Role of sphingomyelin in membrane-domain formation and the influence on protein interaction: focussing on the nanometer scale.

SABINA M. MATÉ; VANESA S. HERLAX; ROMINA F. VAZQUEZ; LAURA BAKÁS

Membrane organization and lipid rafts in the cell and artificial membranes

NOVA SCIENCE PUBLISHERS, INC.

Año: 2016; p. 89 - 112

The advent of novel experimental techniques based on physical principles opens a window to the nanometer world facilitating a renewed and detailed study of membranes.

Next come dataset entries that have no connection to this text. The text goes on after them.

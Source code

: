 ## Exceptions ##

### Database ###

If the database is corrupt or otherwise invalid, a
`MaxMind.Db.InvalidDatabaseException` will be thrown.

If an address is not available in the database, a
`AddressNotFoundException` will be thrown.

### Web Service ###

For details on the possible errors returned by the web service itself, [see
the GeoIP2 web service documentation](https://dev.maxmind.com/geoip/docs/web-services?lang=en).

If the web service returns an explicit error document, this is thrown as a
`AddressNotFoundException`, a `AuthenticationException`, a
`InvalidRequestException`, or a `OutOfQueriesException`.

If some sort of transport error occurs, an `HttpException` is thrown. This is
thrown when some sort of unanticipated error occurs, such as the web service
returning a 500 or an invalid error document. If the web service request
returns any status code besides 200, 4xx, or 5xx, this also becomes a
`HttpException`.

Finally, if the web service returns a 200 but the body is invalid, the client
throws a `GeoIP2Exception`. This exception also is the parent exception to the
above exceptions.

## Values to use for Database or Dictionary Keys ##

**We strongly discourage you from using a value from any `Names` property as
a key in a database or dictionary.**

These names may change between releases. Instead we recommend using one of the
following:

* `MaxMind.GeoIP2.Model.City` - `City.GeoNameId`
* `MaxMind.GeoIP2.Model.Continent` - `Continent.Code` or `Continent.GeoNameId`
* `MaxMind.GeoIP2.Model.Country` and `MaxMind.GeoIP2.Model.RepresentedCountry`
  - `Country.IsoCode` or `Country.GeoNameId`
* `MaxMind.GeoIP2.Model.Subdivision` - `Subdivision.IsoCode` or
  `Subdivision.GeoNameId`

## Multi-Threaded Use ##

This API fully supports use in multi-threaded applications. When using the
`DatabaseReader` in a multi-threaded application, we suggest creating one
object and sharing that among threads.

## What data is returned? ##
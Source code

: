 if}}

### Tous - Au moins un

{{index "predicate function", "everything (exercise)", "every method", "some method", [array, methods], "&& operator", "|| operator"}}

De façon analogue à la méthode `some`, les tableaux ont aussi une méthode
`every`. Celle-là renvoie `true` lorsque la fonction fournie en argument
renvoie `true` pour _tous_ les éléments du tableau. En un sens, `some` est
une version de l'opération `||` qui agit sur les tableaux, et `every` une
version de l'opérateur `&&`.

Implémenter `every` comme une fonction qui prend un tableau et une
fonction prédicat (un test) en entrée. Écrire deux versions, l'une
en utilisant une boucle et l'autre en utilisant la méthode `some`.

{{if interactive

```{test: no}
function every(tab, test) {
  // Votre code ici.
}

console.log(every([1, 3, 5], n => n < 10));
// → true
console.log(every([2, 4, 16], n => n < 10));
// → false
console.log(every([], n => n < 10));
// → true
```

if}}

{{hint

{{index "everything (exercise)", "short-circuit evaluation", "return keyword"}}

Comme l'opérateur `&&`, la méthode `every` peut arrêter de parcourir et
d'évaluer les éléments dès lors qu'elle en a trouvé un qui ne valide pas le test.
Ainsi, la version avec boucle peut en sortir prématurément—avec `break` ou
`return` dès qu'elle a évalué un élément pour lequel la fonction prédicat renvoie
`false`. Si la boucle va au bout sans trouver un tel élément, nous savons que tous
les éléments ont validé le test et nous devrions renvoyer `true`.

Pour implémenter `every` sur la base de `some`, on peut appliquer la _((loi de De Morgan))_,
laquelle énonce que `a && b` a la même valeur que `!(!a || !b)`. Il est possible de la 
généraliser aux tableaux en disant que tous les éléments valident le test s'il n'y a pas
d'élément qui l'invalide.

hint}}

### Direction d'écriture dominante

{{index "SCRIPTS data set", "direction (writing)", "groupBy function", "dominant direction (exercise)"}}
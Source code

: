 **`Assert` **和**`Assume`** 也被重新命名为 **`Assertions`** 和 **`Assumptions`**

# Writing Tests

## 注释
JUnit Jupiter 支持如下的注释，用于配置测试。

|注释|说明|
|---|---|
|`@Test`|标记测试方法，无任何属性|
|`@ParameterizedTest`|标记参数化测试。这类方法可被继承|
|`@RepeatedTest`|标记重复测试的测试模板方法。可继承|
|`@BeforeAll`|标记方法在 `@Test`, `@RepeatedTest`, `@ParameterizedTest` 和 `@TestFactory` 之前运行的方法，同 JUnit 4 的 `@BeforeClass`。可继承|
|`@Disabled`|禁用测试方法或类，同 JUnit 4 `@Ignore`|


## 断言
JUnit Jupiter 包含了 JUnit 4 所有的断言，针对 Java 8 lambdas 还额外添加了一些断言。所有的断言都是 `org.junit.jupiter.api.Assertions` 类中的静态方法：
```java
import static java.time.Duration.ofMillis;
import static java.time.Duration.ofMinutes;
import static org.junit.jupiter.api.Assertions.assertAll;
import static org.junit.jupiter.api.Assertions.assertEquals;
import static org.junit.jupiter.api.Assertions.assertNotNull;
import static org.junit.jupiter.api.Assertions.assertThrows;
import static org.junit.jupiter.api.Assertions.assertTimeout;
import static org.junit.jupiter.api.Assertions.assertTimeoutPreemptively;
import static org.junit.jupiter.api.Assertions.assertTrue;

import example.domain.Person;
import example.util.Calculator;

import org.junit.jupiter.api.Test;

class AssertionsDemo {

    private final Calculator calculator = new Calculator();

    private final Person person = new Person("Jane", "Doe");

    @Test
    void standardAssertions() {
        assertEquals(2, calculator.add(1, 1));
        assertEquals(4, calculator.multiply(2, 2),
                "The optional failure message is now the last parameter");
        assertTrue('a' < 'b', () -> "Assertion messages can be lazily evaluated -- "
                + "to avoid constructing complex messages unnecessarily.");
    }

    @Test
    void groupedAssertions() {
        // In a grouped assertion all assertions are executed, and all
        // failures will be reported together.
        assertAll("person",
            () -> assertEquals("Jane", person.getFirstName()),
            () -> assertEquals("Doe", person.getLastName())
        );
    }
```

These specific techniques enable an understanding of how biologic-membrane functioning is related to membrane physical properties on various scales of time and dimension.A preferential interaction between sphingomyelin (SM) and cholesterol (Cho) in both cell and model membranes has been proposed as a key influence on the formation of Cho- and SM-rich membrane domains. This chapter provides insights into the lateral structure and molecular organization of lipid membranes on the nanometer scale. We focus on how the specific molecular structure of SM affects the lateral behavior and physical properties of both model and natural membranes.In addition, the lateral structure controls the mechanical properties of the membrane and thereby protein-membrane interactions. Many proteins, targeted to membrane microdomains by favorable associations with ordered lipids, are linked to the saturated acyl chains that partition well into these domains. This chapter shows, on the nanometer scale, the interaction with membranes of -hemolysin (HlyA), an acylated protein.